Discurso no Senado Federal

PROTESTO CONTRA A PERSPECTIVA DE MAIS ELIMINAÇÃO DE DIREITOS DOS TRABALHADORES BRASILEIROS, CONFORME PROPOSTA DE EMENDA CONSTITUCIONAL EM FASE DE CONCLUSÃO PELO MINISTERIO DO TRABALHO E EMPREGO.

Autor
Carlos Bezerra (PMDB - Movimento Democrático Brasileiro/MT)
Nome completo: Carlos Gomes Bezerra
Casa
Senado Federal
Tipo
Discurso
Resumo por assunto
LEGISLAÇÃO TRABALHISTA.:
  • PROTESTO CONTRA A PERSPECTIVA DE MAIS ELIMINAÇÃO DE DIREITOS DOS TRABALHADORES BRASILEIROS, CONFORME PROPOSTA DE EMENDA CONSTITUCIONAL EM FASE DE CONCLUSÃO PELO MINISTERIO DO TRABALHO E EMPREGO.
Publicação
Publicação no DSF de 02/09/1999 - Página 23060
Assunto
Outros > LEGISLAÇÃO TRABALHISTA.
Indexação
  • CRITICA, PERDA, DIREITOS, TRABALHADOR, PERIODO, MANDATO, FERNANDO HENRIQUE CARDOSO, PRESIDENTE DA REPUBLICA, EXIGENCIA, FUNDO MONETARIO INTERNACIONAL (FMI).
  • ANUNCIO, PROPOSTA, EMENDA CONSTITUCIONAL, ELABORAÇÃO, MINISTERIO DO TRABALHO E EMPREGO (MTE), ALTERAÇÃO, LEGISLAÇÃO TRABALHISTA, INCLUSÃO, NEGOCIAÇÃO COLETIVA DE TRABALHO, REDUÇÃO, BUROCRACIA, CONTRATAÇÃO, TRABALHADOR, MICROEMPRESA.
  • CRITICA, PROPOSTA, EMENDA CONSTITUCIONAL, PREJUIZO, TRABALHADOR, SINDICATO, AMEAÇA, EXISTENCIA, JUSTIÇA DO TRABALHO.

O SR. CARLOS BEZERRA (PMDB – MT ) - Sr. Presidente, Srªs. e Srs. Senadores, de um tempo a esta parte, certamente obedecendo ao que rezam imposições forâneas, esmera-se o Governo do Presidente Fernando Henrique Cardoso em promover mudanças na área trabalhista, desejando com isso reduzir ou eliminar o elenco de direitos sociais da classe trabalhadora, tão duramente conquistado.  
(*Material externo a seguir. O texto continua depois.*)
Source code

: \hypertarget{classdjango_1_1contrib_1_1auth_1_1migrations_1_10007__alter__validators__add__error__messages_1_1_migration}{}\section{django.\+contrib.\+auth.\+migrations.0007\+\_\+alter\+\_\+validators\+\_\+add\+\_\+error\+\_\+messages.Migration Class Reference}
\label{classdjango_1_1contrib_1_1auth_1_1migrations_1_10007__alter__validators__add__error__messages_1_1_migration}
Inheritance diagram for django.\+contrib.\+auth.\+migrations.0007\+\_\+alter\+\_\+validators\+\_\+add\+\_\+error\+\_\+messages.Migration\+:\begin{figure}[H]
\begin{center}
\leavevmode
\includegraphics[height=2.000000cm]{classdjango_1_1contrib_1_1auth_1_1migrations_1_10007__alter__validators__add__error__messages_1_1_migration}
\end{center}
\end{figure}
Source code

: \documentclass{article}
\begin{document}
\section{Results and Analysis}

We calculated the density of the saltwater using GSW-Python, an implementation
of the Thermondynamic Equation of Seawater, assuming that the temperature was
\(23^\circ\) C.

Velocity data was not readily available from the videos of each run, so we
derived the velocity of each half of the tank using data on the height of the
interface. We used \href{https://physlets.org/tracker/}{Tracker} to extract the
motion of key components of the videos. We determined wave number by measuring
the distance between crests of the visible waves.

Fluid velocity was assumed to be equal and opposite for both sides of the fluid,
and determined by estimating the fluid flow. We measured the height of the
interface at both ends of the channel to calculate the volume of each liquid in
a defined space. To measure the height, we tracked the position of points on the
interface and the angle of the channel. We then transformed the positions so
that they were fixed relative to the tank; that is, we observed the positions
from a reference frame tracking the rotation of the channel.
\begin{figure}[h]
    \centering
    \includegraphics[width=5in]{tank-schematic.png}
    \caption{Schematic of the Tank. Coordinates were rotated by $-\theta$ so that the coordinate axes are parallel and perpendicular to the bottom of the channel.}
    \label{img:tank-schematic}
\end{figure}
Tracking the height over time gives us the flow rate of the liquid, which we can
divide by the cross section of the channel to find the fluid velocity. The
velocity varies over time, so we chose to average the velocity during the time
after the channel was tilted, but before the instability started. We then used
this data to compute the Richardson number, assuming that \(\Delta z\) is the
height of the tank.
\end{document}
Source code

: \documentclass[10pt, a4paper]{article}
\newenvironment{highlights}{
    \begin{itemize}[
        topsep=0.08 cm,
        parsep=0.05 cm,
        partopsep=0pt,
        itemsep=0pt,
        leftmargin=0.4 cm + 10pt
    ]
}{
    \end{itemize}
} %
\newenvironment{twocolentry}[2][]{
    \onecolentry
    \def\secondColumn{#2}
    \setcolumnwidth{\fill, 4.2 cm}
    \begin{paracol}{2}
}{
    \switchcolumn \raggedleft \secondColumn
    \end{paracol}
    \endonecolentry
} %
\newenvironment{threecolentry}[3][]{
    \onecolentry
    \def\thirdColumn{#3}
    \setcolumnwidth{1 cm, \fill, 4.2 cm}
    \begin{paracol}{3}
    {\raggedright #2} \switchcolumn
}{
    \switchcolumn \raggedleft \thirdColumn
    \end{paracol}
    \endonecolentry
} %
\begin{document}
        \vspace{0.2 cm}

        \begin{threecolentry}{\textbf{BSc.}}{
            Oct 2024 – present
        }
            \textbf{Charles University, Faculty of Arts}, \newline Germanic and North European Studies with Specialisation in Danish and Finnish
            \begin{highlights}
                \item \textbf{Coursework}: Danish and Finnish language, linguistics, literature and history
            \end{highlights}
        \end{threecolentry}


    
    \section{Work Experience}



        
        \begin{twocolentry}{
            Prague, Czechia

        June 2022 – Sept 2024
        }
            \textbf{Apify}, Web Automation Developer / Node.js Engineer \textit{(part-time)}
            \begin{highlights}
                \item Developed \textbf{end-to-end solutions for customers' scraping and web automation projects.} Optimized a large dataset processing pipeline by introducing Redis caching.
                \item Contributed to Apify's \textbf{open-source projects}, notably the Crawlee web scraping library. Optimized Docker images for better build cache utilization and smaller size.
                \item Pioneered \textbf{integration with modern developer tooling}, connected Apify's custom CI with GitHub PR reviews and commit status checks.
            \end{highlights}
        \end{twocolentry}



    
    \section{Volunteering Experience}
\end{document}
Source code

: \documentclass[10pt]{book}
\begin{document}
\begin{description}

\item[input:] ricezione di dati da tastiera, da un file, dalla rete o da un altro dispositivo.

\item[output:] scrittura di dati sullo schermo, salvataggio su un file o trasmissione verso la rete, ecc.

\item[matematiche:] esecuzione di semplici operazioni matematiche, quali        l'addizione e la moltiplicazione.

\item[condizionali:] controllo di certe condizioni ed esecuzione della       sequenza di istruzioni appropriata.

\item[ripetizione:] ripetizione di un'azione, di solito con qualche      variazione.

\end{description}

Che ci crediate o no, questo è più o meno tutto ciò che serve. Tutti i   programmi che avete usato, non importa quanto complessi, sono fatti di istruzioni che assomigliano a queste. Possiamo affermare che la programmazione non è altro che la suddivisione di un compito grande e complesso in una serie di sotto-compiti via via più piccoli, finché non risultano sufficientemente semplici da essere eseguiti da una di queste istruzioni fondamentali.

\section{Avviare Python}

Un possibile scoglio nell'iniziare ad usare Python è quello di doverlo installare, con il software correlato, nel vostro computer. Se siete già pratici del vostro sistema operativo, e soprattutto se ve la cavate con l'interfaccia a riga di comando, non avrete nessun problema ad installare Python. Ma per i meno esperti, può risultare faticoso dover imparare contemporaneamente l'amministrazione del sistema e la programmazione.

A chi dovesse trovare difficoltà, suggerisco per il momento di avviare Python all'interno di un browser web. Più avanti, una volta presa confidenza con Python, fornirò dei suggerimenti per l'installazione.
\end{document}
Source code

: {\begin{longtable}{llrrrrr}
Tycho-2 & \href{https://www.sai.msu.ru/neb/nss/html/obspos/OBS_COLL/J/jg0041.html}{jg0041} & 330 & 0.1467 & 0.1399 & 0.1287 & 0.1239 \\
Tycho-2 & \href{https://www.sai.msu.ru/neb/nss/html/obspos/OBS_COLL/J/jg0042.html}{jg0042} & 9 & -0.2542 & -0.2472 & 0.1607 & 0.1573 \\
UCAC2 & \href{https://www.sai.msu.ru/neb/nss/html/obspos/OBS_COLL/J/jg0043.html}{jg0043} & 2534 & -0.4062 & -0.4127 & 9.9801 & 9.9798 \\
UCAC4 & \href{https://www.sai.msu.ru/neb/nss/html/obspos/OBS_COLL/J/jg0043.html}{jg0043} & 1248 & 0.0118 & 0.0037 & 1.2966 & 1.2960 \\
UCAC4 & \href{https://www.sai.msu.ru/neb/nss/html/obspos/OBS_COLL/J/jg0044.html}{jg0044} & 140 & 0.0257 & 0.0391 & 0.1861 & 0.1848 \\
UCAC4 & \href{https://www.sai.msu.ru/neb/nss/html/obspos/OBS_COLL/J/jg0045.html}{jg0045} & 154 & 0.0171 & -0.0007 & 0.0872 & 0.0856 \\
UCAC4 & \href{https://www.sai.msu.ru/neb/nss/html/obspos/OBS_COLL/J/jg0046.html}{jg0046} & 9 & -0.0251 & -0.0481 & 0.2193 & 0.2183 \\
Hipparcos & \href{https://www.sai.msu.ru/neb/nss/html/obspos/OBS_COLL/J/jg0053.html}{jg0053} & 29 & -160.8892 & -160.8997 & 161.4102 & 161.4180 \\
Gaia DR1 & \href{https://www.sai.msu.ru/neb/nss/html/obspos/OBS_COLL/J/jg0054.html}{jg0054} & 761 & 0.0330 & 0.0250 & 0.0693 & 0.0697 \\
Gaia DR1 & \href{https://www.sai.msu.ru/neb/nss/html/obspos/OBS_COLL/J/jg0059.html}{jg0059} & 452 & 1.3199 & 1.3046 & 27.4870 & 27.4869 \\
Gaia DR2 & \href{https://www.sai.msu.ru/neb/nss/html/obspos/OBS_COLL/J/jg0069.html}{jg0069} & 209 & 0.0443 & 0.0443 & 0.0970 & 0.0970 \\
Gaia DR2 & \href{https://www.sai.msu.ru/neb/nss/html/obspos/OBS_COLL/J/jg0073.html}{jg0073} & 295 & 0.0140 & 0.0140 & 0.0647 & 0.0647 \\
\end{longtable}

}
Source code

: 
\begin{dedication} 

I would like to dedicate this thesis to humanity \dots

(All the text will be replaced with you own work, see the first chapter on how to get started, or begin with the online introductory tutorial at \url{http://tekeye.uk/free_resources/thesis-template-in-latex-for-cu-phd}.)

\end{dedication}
De fato, vivemos as mazelas do desemprego, do trabalho informal, da diminuição do salário mediante a redução da jornada de trabalho, das demissões em massa nos setores público e privado, da promoção de acordos danosos à classe laboral, de redução do FGTS e de reformas que eliminam direitos dos trabalhadores da ativa e aposentados.  

Como se isso não bastasse, o noticiário rotineiro da imprensa nos dá conta de que o Poder Executivo, seguindo instruções do Fundo Monetário Internacional – FMI, não se contentando com as perdas já impostas aos trabalhadores, prepara-se para submeter novas proposições ao Congresso Nacional, mais um vez objetivando cancelar, diminuir ou dificultar o recebimento das vantagens conquistadas.  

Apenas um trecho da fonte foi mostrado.